Age of the Reason

The Age of Reason was a period of great intellectual activity that began in the 1600’s and lasted until the late 1700’s. The period is also called the Enlightenment. Philosophers of the Age of Reason stressed the use of reason, as opposed to the reliance on authority and scriptural revelation. For them, reason provided means of attaining the truth about the world and of ordering human society to assure human well-being. The leading philosophers included Descartes, Locke, Berkeley, and Hume. They also included Jean Jacques Rousseau, Voltaire, Denis Diderot, and other members of a group of French philosophers called the philosophes.

Locke’s philosophic ideas were characteristic of the Age of Reason. Locke sought to determine the limits of human understanding and to discover what can be known within those limits that will serve as a guide to life and conduct. He tried to show that people should live by the principles of toleration, liberty, and natural rights. His Two Treatises of Government (1690) provided the philosophic base for the Revolutionary War in America and the French Revolution in the late 1700’s.

The Philosophy of Immanuel Kant, a great German philosopher of the late 1700’s, became the foundation for nearly all later developments in philosophy. Kant’s philosophy is called critical philosophy or transcendental philosophy. Kant was stimulated by the skeptical philosophy of Hume to try to bring about a synthesis of rationalism and empiricism. In his Critique of Pure Reason (1781), Kant tried to provide a critical account of the powers and limits of human reason, to determine what is knowable and what is unknowable. Kant concluded that reason can provide knowledge only of things as they appear to us, never of things as they are in themselves. Kant believed that the mind plays an active role in knowing and is not a mere recorder of facts presented by the senses. The mind does this through basic categories or forms of understanding, which are independent of experience and without which our experience would not make sense. Through such categories and the operations of the mind, working on sense experience, we can have knowledge, but only of things that can be experienced.

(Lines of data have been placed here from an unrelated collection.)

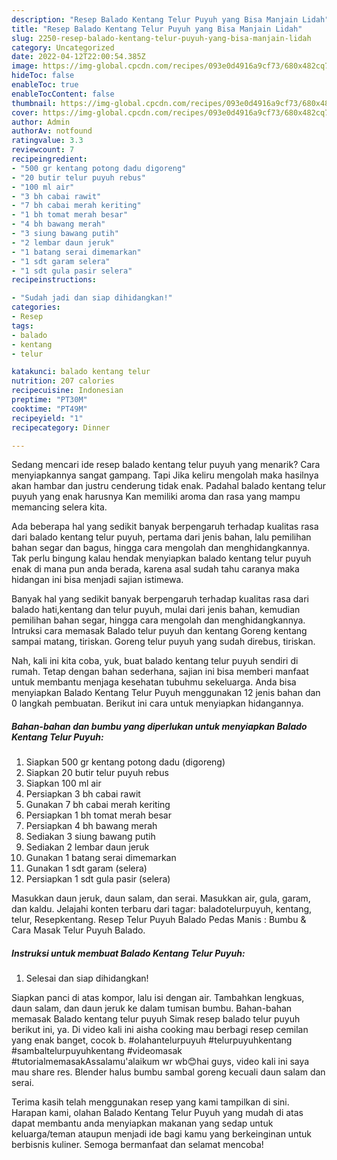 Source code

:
 ```yaml
---
description: "Resep Balado Kentang Telur Puyuh yang Bisa Manjain Lidah"
title: "Resep Balado Kentang Telur Puyuh yang Bisa Manjain Lidah"
slug: 2250-resep-balado-kentang-telur-puyuh-yang-bisa-manjain-lidah
category: Uncategorized
date: 2022-04-12T22:00:54.385Z
image: https://img-global.cpcdn.com/recipes/093e0d4916a9cf73/680x482cq70/balado-kentang-telur-puyuh-foto-resep-utama.jpg
hideToc: false
enableToc: true
enableTocContent: false
thumbnail: https://img-global.cpcdn.com/recipes/093e0d4916a9cf73/680x482cq70/balado-kentang-telur-puyuh-foto-resep-utama.jpg
cover: https://img-global.cpcdn.com/recipes/093e0d4916a9cf73/680x482cq70/balado-kentang-telur-puyuh-foto-resep-utama.jpg
author: Admin
authorAv: notfound
ratingvalue: 3.3
reviewcount: 7
recipeingredient:
- "500 gr kentang potong dadu digoreng"
- "20 butir telur puyuh rebus"
- "100 ml air"
- "3 bh cabai rawit"
- "7 bh cabai merah keriting"
- "1 bh tomat merah besar"
- "4 bh bawang merah"
- "3 siung bawang putih"
- "2 lembar daun jeruk"
- "1 batang serai dimemarkan"
- "1 sdt garam selera"
- "1 sdt gula pasir selera"
recipeinstructions:

- "Sudah jadi dan siap dihidangkan!"
categories:
- Resep
tags:
- balado
- kentang
- telur

katakunci: balado kentang telur 
nutrition: 207 calories
recipecuisine: Indonesian
preptime: "PT30M"
cooktime: "PT49M"
recipeyield: "1"
recipecategory: Dinner

---
```



Sedang mencari ide resep balado kentang telur puyuh yang menarik? Cara menyiapkannya sangat gampang. Tapi Jika keliru mengolah maka hasilnya akan hambar dan justru cenderung tidak enak. Padahal balado kentang telur puyuh yang enak harusnya Kan memiliki aroma dan rasa yang mampu memancing selera kita.


Ada beberapa hal yang sedikit banyak berpengaruh terhadap kualitas rasa dari balado kentang telur puyuh, pertama dari jenis bahan, lalu pemilihan bahan segar dan bagus, hingga cara mengolah dan menghidangkannya. Tak perlu bingung kalau hendak menyiapkan balado kentang telur puyuh enak di mana pun anda berada, karena asal sudah tahu caranya maka hidangan ini bisa menjadi sajian istimewa.

Banyak hal yang sedikit banyak berpengaruh terhadap kualitas rasa dari balado hati,kentang dan telur puyuh, mulai dari jenis bahan, kemudian pemilihan bahan segar, hingga cara mengolah dan menghidangkannya. Intruksi cara memasak Balado telur puyuh dan kentang Goreng kentang sampai matang, tiriskan. Goreng telur puyuh yang sudah direbus, tiriskan.


Nah, kali ini kita coba, yuk, buat balado kentang telur puyuh sendiri di rumah. Tetap dengan bahan sederhana, sajian ini bisa memberi manfaat untuk membantu menjaga kesehatan tubuhmu sekeluarga. Anda bisa menyiapkan Balado Kentang Telur Puyuh menggunakan 12 jenis bahan dan 0 langkah pembuatan. Berikut ini cara untuk menyiapkan hidangannya.

<!--inarticleads1-->

##### Bahan-bahan dan bumbu yang diperlukan untuk menyiapkan Balado Kentang Telur Puyuh:

1. Siapkan 500 gr kentang potong dadu (digoreng)
1. Siapkan 20 butir telur puyuh rebus
1. Siapkan 100 ml air
1. Persiapkan 3 bh cabai rawit
1. Gunakan 7 bh cabai merah keriting
1. Persiapkan 1 bh tomat merah besar
1. Persiapkan 4 bh bawang merah
1. Sediakan 3 siung bawang putih
1. Sediakan 2 lembar daun jeruk
1. Gunakan 1 batang serai dimemarkan
1. Gunakan 1 sdt garam (selera)
1. Persiapkan 1 sdt gula pasir (selera)


Masukkan daun jeruk, daun salam, dan serai. Masukkan air, gula, garam, dan kaldu. Jelajahi konten terbaru dari tagar: baladotelurpuyuh, kentang, telur, Resepkentang. Resep Telur Puyuh Balado Pedas Manis : Bumbu &amp; Cara Masak Telur Puyuh Balado. 

<!--inarticleads2-->

##### Instruksi untuk membuat Balado Kentang Telur Puyuh:


1. Selesai dan siap dihidangkan!

Siapkan panci di atas kompor, lalu isi dengan air. Tambahkan lengkuas, daun salam, dan daun jeruk ke dalam tumisan bumbu. Bahan-bahan memasak Balado kentang telur puyuh Simak resep balado telur puyuh berikut ini, ya. Di video kali ini aisha cooking mau berbagi resep cemilan yang enak banget, cocok b. #olahantelurpuyuh #telurpuyuhkentang #sambaltelurpuyuhkentang #videomasak #tutorialmemasakAssalamu&#39;alaikum wr wb😊hai guys, video kali ini saya mau share res. Blender halus bumbu sambal goreng kecuali daun salam dan serai. 

Terima kasih telah menggunakan resep yang kami tampilkan di sini. Harapan kami, olahan Balado Kentang Telur Puyuh yang mudah di atas dapat membantu anda menyiapkan makanan yang sedap untuk keluarga/teman ataupun menjadi ide bagi kamu yang berkeinginan untuk berbisnis kuliner. Semoga bermanfaat dan selamat mencoba!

Kant criticized the traditional arguments for the existence of God. He argued that they are all in error because they make claims that go beyond the possibility of experience and thus go beyond the powers of human reason. In his Critique of Practical Reason (1788), Kant argued that practical reason (reason applied to practice) can show us how we ought to act and also provides a practical reason for believing in God, though not a proof that God exists.